Ao mesmo tempo que só queria “viver em sua bolha”, ela deve participar daquele jogo que sociedade ama: uma competição. E assim começa história dela nos Jogos Vorazes, um reality show que coloca adolescentes para brigar até que apenas um sobreviva. Uma realidade um pouco distante da nossa, pois ainda não é permitido esse tipo de jogo na TV, mas ainda um tanto similar.

Esse jogo que acontece todos os anos desde que a população entrou em guerra com a Capital é a forma de punição do governo autoritário e, ao mesmo tempo, é a forma de entretimento. É como se o futuro tivesse nos levado para o passado. Na história de Jogos Vorazes voltamos para a Roma antiga e estamos assistindo gladiadores lutando até a morte e estamos batendo palmas. Tanto que a cidade que dá nome à Capital da história é uma homenagem a política “Panem et Circenses“, que tinha o objetivo de diminuir a insatisfação do povo oferecendo comida e entretenimento. Claro que na história de Jogos Vorazes é um tanto diferente, as pessoas costumam passar fome e só os ganhadores dos jogos costumam ter “uma vida boa” e algumas regalias.

Ao contrário das pessoas que acham os “Jogos Vorazes” o melhor da história, eu já acho diferente. A história do segundo livro é incrível, o golpe político que o Distrito 13, ainda então inexistente na história, da na Capital é incrível e, após esse acontecimento, começa a parte mais interessante da saga: a guerra das palavras. No lugar da correria para a sobrevivência dos tributos nos jogos, agora temos os rebeldes liderados pela Presidente Coin (do Distrito 13) e o poder de destruição em massa da Capital, liderados pelo odiado Presidente Snow. Ambos usando a publicidade ao seu favor, como se fosse uma guerra fria. Armas são disparadas? Sim! Mas ambos os lados estão trabalhando com as palavras para ganhar aliados, o mais importante nesse momento é fazer com que todos comprem sua história. Enquanto a Capital tem o Peeta pedindo o cessar fogo, o Distrito 13 tem a Katniss, o símbolo da revolução e da liberdade, chamando o povo para as ruas, para a guerra.

Nessa parte da história Katniss precisa deixar de apenas querer sobreviver e decidir se quer ser o símbolo da revolução, o símbolo da liberdade para o povo que vive em opressão há 76 anos, ela reluta pois nunca quis ser símbolo de nada. Acho que essa parte da personalidade da Katniss difere um pouco de todos nós, ela é uma garota diferente de todos os jovens que temos hoje. Atualmente todo mundo quer ser símbolo de algo, já ela não.

A protester against military rule holds up his three middle fingers as soldiers look on from above during a brief demonstration outside a shopping mall in Bangkok on Sunday. Demonstrators adopted the gesture from The Hunger Games.

Um manifestante contra o regime militar faz o símbolo dos três dedos em meio aos olhares dos soldados. Essa foto foi tirada durante uma manifestação feita em um shopping center de Bangkok. Os manifestantes adotaram o gesto do filme Jogos Vorazes como forma de protesto.

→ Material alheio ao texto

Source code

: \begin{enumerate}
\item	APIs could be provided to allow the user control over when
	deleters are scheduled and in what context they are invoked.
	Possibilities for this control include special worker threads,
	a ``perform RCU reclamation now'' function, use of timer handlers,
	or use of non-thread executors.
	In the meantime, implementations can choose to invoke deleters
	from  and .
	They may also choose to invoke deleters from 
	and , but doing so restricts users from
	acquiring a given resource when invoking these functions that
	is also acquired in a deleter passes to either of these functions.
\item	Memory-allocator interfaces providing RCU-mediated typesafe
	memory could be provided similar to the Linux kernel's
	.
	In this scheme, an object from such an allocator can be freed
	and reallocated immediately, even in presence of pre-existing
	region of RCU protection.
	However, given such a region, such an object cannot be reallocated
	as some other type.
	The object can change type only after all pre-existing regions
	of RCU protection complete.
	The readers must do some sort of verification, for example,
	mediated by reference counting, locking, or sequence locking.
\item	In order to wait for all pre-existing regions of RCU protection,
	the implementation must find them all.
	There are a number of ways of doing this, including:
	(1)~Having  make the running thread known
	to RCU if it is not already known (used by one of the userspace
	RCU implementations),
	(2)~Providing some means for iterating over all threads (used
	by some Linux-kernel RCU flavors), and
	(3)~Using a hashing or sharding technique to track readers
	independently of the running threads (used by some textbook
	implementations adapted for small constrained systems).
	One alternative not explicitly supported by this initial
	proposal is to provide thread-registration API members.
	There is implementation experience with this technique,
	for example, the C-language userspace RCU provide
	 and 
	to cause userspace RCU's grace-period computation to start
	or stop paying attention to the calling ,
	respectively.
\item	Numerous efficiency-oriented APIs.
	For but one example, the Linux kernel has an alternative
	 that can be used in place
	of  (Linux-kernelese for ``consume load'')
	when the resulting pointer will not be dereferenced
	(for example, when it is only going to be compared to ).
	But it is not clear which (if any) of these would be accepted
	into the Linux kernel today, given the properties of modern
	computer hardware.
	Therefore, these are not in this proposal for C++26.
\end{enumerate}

O terceiro, e último livro, foi divido em dois filmes (como é moda agora nas adaptações) e foi lançado em novembro do ano passado. “Jogos Vorazes: A Esperança – Parte 1” foi a maior estreia no ano e a maior estreia em números de sala no Brasil, a história virou uma febre e não somente entre os adolescentes, Katniss e sua luta contra a Capital é tema de projetos universitários, debates e discussões no mundo todo. O legal disso tudo é que a literatura infantojuvenil (e o cinema) está levando mensagens positivas para os jovens do mundo todo. Na Tailândia, os manifestantes usaram o símbolo dos três dedos para manifestar sua indignação contra o governo atual e isso funcionou de tal forma que a polícia começou a prender todos que usassem o símbolo nas ruas. A arte imita a vida? Nesse caso foi completamente o contrário. Uma história que nasceu com preconceitos, por ser definida como “livro/filme para adolescente” agora vira símbolo de manifestação contra um governo totalitário e passa uma mensagem importante, de uma forma de entretenimento, para milhões de jovens ao redor do mundo.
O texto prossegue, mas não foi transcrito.